__Exercise aim__: Output only the lines of the entries that follow, starting at the one with "of $0.1-0.5$ MeV" and running down to the one with "many-body effects we have not", both included and unchanged.

Data items
————————

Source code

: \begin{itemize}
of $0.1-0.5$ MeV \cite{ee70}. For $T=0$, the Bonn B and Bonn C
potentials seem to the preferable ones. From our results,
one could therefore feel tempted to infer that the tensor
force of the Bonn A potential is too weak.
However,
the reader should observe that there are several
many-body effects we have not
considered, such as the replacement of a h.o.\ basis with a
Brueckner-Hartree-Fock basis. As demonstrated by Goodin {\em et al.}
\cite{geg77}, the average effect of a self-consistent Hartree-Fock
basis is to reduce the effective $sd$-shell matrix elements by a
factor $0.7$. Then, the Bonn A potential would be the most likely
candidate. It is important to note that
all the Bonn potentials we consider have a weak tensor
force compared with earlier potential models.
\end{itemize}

————————

__Task answer__:
of $0.1-0.5$ MeV \cite{ee70}. For $T=0$, the Bonn B and Bonn C
potentials seem to the preferable ones. From our results,
one could therefore feel tempted to infer that the tensor
force of the Bonn A potential is too weak.
However,
the reader should observe that there are several
many-body effects we have not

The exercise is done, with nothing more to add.